During that offensive, Russian forces captured Izyum and Severodonetsk, the de facto capital of the Luhansk region, as well as its sister city Lysychansk. The latter two cities remain firmly under Russian control, far behind the front lines.
Another critical aspect of the battle in the east is the fighting along the south Donbas front, centered largely on the city of Bakhmut. Along the eastern Donbas front, the Ukrainian line forms a salient to the east, anchored in the north at Izyum, extending east and anchored in the south on Bakhmut.
In the south, the Russian pressure on the Ukrainian line has been relentless and continues to advance slowly, even while the Ukrainians were on the offensive to the north. Now, in spite of the loss of Izyum, with the reestablishment of the line to the north, the Russian offensive against Bakhmut is gaining momentum.

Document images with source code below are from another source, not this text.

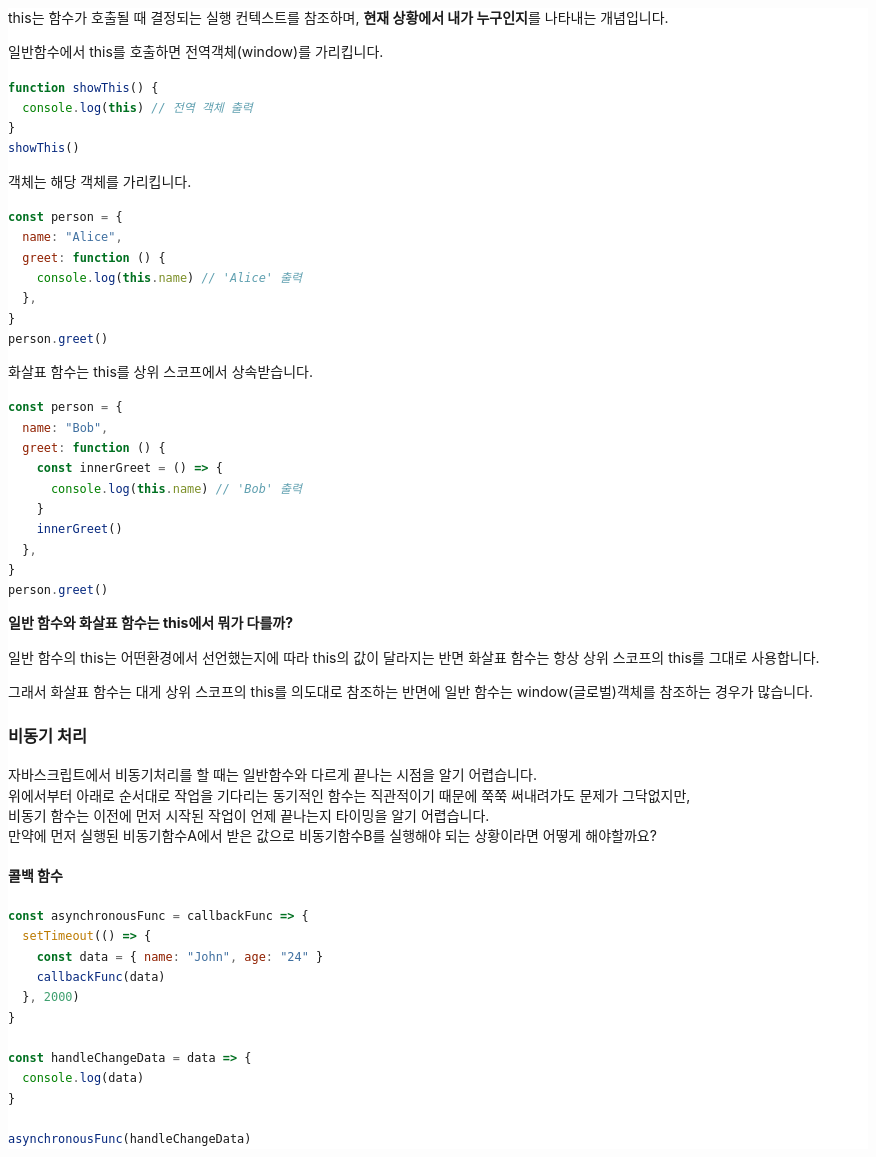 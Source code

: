 this는 함수가 호출될 때 결정되는 실행 컨텍스트를 참조하며, **현재 상황에서 내가 누구인지**를 나타내는 개념입니다.

일반함수에서 this를 호출하면 전역객체(window)를 가리킵니다.

```javascript
function showThis() {
  console.log(this) // 전역 객체 출력
}
showThis()
```

객체는 해당 객체를 가리킵니다.

```javascript
const person = {
  name: "Alice",
  greet: function () {
    console.log(this.name) // 'Alice' 출력
  },
}
person.greet()
```

화살표 함수는 this를 상위 스코프에서 상속받습니다.

```javascript
const person = {
  name: "Bob",
  greet: function () {
    const innerGreet = () => {
      console.log(this.name) // 'Bob' 출력
    }
    innerGreet()
  },
}
person.greet()
```

**일반 함수와 화살표 함수는 this에서 뭐가 다를까?**

일반 함수의 this는 어떤환경에서 선언했는지에 따라 this의 값이 달라지는 반면
화살표 함수는 항상 상위 스코프의 this를 그대로 사용합니다.

그래서 화살표 함수는 대게 상위 스코프의 this를 의도대로 참조하는 반면에
일반 함수는 window(글로벌)객체를 참조하는 경우가 많습니다.

### 비동기 처리

자바스크립트에서 비동기처리를 할 때는 일반함수와 다르게 끝나는 시점을 알기 어렵습니다.<br/> 위에서부터 아래로 순서대로 작업을 기다리는 동기적인 함수는
직관적이기 때문에 쭉쭉 써내려가도 문제가 그닥없지만,<br/> 비동기 함수는
이전에 먼저 시작된 작업이 언제 끝나는지 타이밍을 알기 어렵습니다.<br/>
만약에 먼저 실행된 비동기함수A에서 받은 값으로 비동기함수B를 실행해야 되는 상황이라면 어떻게 해야할까요?

#### 콜백 함수

```javascript
const asynchronousFunc = callbackFunc => {
  setTimeout(() => {
    const data = { name: "John", age: "24" }
    callbackFunc(data)
  }, 2000)
}

const handleChangeData = data => {
  console.log(data)
}

asynchronousFunc(handleChangeData)
```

In recent weeks, Russian forces have made significant gains and have begun to encircle the shell-torn city. Ukrainian units attempting to hold the line around Bakhmut report almost continuous Russian attacks and heavy casualties on both sides.
The stakes are high. The road network supporting the southern portion of Russian-occupied territory along much of Ukraine’s southern coastline runs through the Bakhmut area, and control is key to Russian operations there. The coming weeks will be critical in the battle for Bakhmut and with it the Donbas region.
Analysts caution that the significance of the recent Ukraine counteroffensive must be measured not just in terms of square miles and towns liberated, or even casualties. It must be viewed within the context of the overall strategic situation in the eastern Donbas area and the occupied southern coast.
While the Ukrainian armed forces have repeatedly demonstrated skill and resolve against a much larger opponent, the Russian position, being fortified by some 300,000 reservists called up by President Vladimir Putin, is strong, and the Russian pressure on the Ukrainian line in many areas remains relentless.